→ **What the task asks**:
The answer should be one number only, namely how many lines of the records hold the word "KDIGO".

→ **Supplied data**:
[Start of Attachment]
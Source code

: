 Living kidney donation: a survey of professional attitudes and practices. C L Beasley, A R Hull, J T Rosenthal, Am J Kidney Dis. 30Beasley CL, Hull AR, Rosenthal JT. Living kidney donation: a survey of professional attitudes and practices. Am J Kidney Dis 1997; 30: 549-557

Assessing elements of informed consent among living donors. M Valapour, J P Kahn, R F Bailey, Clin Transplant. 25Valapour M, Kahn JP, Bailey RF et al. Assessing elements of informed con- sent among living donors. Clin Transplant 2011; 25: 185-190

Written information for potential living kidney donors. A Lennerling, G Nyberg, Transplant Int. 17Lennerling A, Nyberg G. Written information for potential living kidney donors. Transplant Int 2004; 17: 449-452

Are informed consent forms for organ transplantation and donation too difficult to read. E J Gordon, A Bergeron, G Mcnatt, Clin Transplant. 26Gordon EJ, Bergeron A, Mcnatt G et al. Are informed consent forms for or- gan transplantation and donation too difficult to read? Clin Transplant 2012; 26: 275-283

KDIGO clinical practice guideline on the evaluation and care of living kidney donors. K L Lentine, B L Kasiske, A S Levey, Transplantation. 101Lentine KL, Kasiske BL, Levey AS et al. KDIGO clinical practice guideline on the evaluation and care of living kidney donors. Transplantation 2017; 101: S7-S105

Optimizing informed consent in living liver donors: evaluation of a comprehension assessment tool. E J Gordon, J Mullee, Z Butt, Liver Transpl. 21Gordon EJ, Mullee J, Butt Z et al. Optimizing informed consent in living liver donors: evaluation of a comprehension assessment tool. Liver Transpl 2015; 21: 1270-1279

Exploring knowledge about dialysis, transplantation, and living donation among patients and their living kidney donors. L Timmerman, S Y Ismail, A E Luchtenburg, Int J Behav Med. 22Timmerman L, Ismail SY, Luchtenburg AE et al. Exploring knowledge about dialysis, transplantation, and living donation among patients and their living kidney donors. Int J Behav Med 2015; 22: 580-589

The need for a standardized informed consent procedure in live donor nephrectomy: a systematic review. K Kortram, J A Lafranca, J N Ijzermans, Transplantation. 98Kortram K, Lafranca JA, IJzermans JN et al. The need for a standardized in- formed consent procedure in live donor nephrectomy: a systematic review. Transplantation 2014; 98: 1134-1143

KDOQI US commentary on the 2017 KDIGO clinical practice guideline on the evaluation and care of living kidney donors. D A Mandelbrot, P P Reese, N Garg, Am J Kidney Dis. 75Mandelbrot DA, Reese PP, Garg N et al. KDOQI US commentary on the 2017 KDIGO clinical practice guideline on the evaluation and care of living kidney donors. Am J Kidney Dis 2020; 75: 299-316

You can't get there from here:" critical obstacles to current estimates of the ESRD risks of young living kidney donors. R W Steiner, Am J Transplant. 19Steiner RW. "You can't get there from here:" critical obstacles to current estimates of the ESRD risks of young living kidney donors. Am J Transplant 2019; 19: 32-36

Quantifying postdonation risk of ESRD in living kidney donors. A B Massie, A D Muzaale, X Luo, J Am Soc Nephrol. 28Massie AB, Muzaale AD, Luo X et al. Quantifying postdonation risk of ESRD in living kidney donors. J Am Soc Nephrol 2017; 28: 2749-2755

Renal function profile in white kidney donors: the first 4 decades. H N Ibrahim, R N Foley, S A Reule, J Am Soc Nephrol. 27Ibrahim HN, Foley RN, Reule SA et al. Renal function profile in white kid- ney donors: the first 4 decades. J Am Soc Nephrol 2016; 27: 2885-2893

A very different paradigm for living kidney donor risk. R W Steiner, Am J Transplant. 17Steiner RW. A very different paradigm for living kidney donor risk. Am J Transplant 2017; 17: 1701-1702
[End of Attachment]
→ **Worked solution**:
2